"For those not versed in the arcane rules of the U.S. Senate, reconciliation is not what a divorced couple attempts when they visit Dr. Phil. It is a mechanism for avoiding filibusters on certain budgetary issues. If Democrats can find a way to apply it to health care reform, they could pass a bill with just 51 votes, negating the election of Massachusetts Senator Scott Brown and the loss of the 60-seat supermajority.--Cato Institute senior fellow Michael D. Tanner
Reconciliation was established in 1974 to make it easier for Congress to adjust taxes and spending in order to 'reconcile' actual revenues and expenditures with a previously approved budget resolution. Thus, at the end of the year, if Congress found that it was running a budget deficit higher than previously projected, it could quickly raise taxes or cut spending to bring the budget back into line. Debate on such measures was abbreviated to just 20 hours (an eyeblink in Senate terms), and there could be no filibuster.

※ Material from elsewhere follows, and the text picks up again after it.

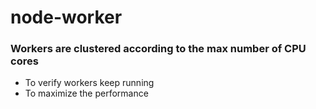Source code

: # node-worker
### Workers are clustered according to the max number of CPU cores

* To verify workers keep running
* To maximize the performance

As Robert Byrd, (D-W.V.), one of the original authors of the reconciliation rule, explained, 'Reconciliation was intended to adjust revenue and spending levels in order to reduce deficits ... [I]t was not designed to ... restructure the entire health care system.' He warns that using reconciliation for health care would 'violate the intent and spirit of the budget process, and do serious injury to the Constitutional role of the Senate.'
In fact, in 1985, the Senate adopted the 'Byrd rule,' which prohibits the use of reconciliation for any 'extraneous issue' that does not directly change revenues or expenditures. Clearly, large portions of the health care bill, ranging from mandates to insurance regulation to establishing 'exchanges,' do not meet that requirement."